For every entry, reproduce the wording exactly and omit any image it holds.

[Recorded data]
────────────────────

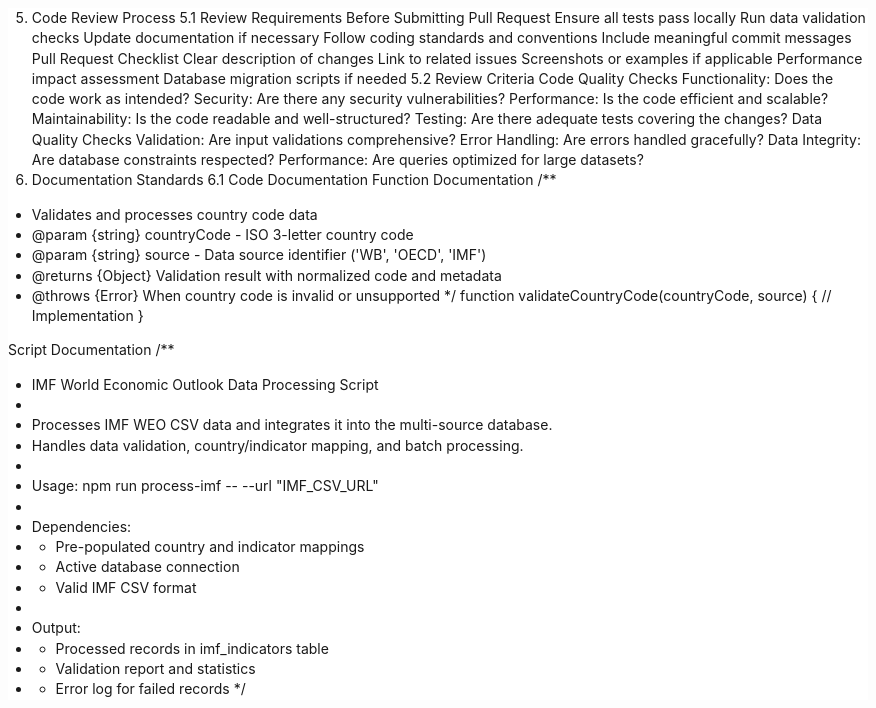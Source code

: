 5. Code Review Process
5.1 Review Requirements
Before Submitting Pull Request
Ensure all tests pass locally
Run data validation checks
Update documentation if necessary
Follow coding standards and conventions
Include meaningful commit messages
Pull Request Checklist
Clear description of changes
Link to related issues
Screenshots or examples if applicable
Performance impact assessment
Database migration scripts if needed
5.2 Review Criteria
Code Quality Checks
Functionality: Does the code work as intended?
Security: Are there any security vulnerabilities?
Performance: Is the code efficient and scalable?
Maintainability: Is the code readable and well-structured?
Testing: Are there adequate tests covering the changes?
Data Quality Checks
Validation: Are input validations comprehensive?
Error Handling: Are errors handled gracefully?
Data Integrity: Are database constraints respected?
Performance: Are queries optimized for large datasets?
6. Documentation Standards
6.1 Code Documentation
Function Documentation
/**
 * Validates and processes country code data
 * @param {string} countryCode - ISO 3-letter country code
 * @param {string} source - Data source identifier ('WB', 'OECD', 'IMF')
 * @returns {Object} Validation result with normalized code and metadata
 * @throws {Error} When country code is invalid or unsupported
 */
function validateCountryCode(countryCode, source) {
  // Implementation
}
    
Script Documentation
/**
 * IMF World Economic Outlook Data Processing Script
 * 
 * Processes IMF WEO CSV data and integrates it into the multi-source database.
 * Handles data validation, country/indicator mapping, and batch processing.
 * 
 * Usage: npm run process-imf -- --url "IMF_CSV_URL"
 * 
 * Dependencies:
 * - Pre-populated country and indicator mappings
 * - Active database connection
 * - Valid IMF CSV format
 * 
 * Output:
 * - Processed records in imf_indicators table
 * - Validation report and statistics
 * - Error log for failed records
 */
    
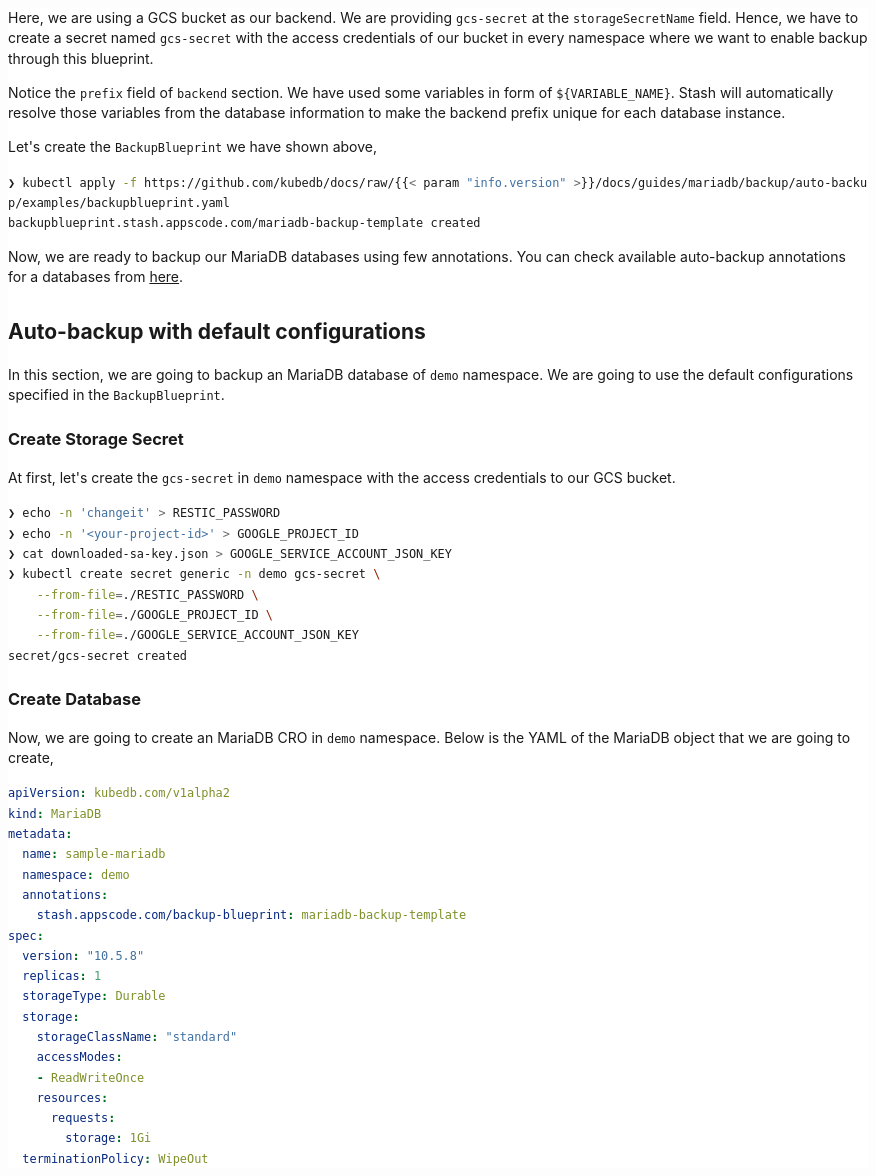 Here, we are using a GCS bucket as our backend. We are providing `gcs-secret` at the `storageSecretName` field. Hence, we have to create a secret named `gcs-secret` with the access credentials of our bucket in every namespace where we want to enable backup through this blueprint.

Notice the `prefix` field of `backend` section. We have used some variables in form of `${VARIABLE_NAME}`. Stash will automatically resolve those variables from the database information to make the backend prefix unique for each database instance.

Let's create the `BackupBlueprint` we have shown above,

```bash
❯ kubectl apply -f https://github.com/kubedb/docs/raw/{{< param "info.version" >}}/docs/guides/mariadb/backup/auto-backup/examples/backupblueprint.yaml
backupblueprint.stash.appscode.com/mariadb-backup-template created
```

Now, we are ready to backup our MariaDB databases using few annotations. You can check available auto-backup annotations for a databases from [here](https://stash.run/docs/latest/guides/auto-backup/database/#available-auto-backup-annotations-for-database).

## Auto-backup with default configurations

In this section, we are going to backup an MariaDB database of `demo` namespace. We are going to use the default configurations specified in the `BackupBlueprint`.

### Create Storage Secret

At first, let's create the `gcs-secret` in `demo` namespace with the access credentials to our GCS bucket.

```bash
❯ echo -n 'changeit' > RESTIC_PASSWORD
❯ echo -n '<your-project-id>' > GOOGLE_PROJECT_ID
❯ cat downloaded-sa-key.json > GOOGLE_SERVICE_ACCOUNT_JSON_KEY
❯ kubectl create secret generic -n demo gcs-secret \
    --from-file=./RESTIC_PASSWORD \
    --from-file=./GOOGLE_PROJECT_ID \
    --from-file=./GOOGLE_SERVICE_ACCOUNT_JSON_KEY
secret/gcs-secret created
```

### Create Database

Now, we are going to create an MariaDB CRO in `demo` namespace. Below is the YAML of the MariaDB object that we are going to create,

```yaml
apiVersion: kubedb.com/v1alpha2
kind: MariaDB
metadata:
  name: sample-mariadb
  namespace: demo
  annotations:
    stash.appscode.com/backup-blueprint: mariadb-backup-template
spec:
  version: "10.5.8"
  replicas: 1
  storageType: Durable
  storage:
    storageClassName: "standard"
    accessModes:
    - ReadWriteOnce
    resources:
      requests:
        storage: 1Gi
  terminationPolicy: WipeOut
```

────────────────────

TASK ANSWER:
Source code

: 5. Code Review Process
5.1 Review Requirements
Before Submitting Pull Request
Ensure all tests pass locally
Run data validation checks
Update documentation if necessary
Follow coding standards and conventions
Include meaningful commit messages
Pull Request Checklist
Clear description of changes
Link to related issues
Screenshots or examples if applicable
Performance impact assessment
Database migration scripts if needed
5.2 Review Criteria
Code Quality Checks
Functionality: Does the code work as intended?
Security: Are there any security vulnerabilities?
Performance: Is the code efficient and scalable?
Maintainability: Is the code readable and well-structured?
Testing: Are there adequate tests covering the changes?
Data Quality Checks
Validation: Are input validations comprehensive?
Error Handling: Are errors handled gracefully?
Data Integrity: Are database constraints respected?
Performance: Are queries optimized for large datasets?
6. Documentation Standards
6.1 Code Documentation
Function Documentation
/**
 * Validates and processes country code data
 * @param {string} countryCode - ISO 3-letter country code
 * @param {string} source - Data source identifier ('WB', 'OECD', 'IMF')
 * @returns {Object} Validation result with normalized code and metadata
 * @throws {Error} When country code is invalid or unsupported
 */
function validateCountryCode(countryCode, source) {
  // Implementation
}
    
Script Documentation
/**
 * IMF World Economic Outlook Data Processing Script
 * 
 * Processes IMF WEO CSV data and integrates it into the multi-source database.
 * Handles data validation, country/indicator mapping, and batch processing.
 * 
 * Usage: npm run process-imf -- --url "IMF_CSV_URL"
 * 
 * Dependencies:
 * - Pre-populated country and indicator mappings
 * - Active database connection
 * - Valid IMF CSV format
 * 
 * Output:
 * - Processed records in imf_indicators table
 * - Validation report and statistics
 * - Error log for failed records
 */
    
 Here, we are using a GCS bucket as our backend. We are providing `gcs-secret` at the `storageSecretName` field. Hence, we have to create a secret named `gcs-secret` with the access credentials of our bucket in every namespace where we want to enable backup through this blueprint.

Notice the `prefix` field of `backend` section. We have used some variables in form of `${VARIABLE_NAME}`. Stash will automatically resolve those variables from the database information to make the backend prefix unique for each database instance.

Let's create the `BackupBlueprint` we have shown above,

```bash
❯ kubectl apply -f https://github.com/kubedb/docs/raw/{{< param "info.version" >}}/docs/guides/mariadb/backup/auto-backup/examples/backupblueprint.yaml
backupblueprint.stash.appscode.com/mariadb-backup-template created
```

Now, we are ready to backup our MariaDB databases using few annotations. You can check available auto-backup annotations for a databases from [here](https://stash.run/docs/latest/guides/auto-backup/database/#available-auto-backup-annotations-for-database).

## Auto-backup with default configurations

In this section, we are going to backup an MariaDB database of `demo` namespace. We are going to use the default configurations specified in the `BackupBlueprint`.

### Create Storage Secret

At first, let's create the `gcs-secret` in `demo` namespace with the access credentials to our GCS bucket.

```bash
❯ echo -n 'changeit' > RESTIC_PASSWORD
❯ echo -n '<your-project-id>' > GOOGLE_PROJECT_ID
❯ cat downloaded-sa-key.json > GOOGLE_SERVICE_ACCOUNT_JSON_KEY
❯ kubectl create secret generic -n demo gcs-secret \
    --from-file=./RESTIC_PASSWORD \
    --from-file=./GOOGLE_PROJECT_ID \
    --from-file=./GOOGLE_SERVICE_ACCOUNT_JSON_KEY
secret/gcs-secret created
```

### Create Database

Now, we are going to create an MariaDB CRO in `demo` namespace. Below is the YAML of the MariaDB object that we are going to create,

```yaml
apiVersion: kubedb.com/v1alpha2
kind: MariaDB
metadata:
  name: sample-mariadb
  namespace: demo
  annotations:
    stash.appscode.com/backup-blueprint: mariadb-backup-template
spec:
  version: "10.5.8"
  replicas: 1
  storageType: Durable
  storage:
    storageClassName: "standard"
    accessModes:
    - ReadWriteOnce
    resources:
      requests:
        storage: 1Gi
  terminationPolicy: WipeOut
```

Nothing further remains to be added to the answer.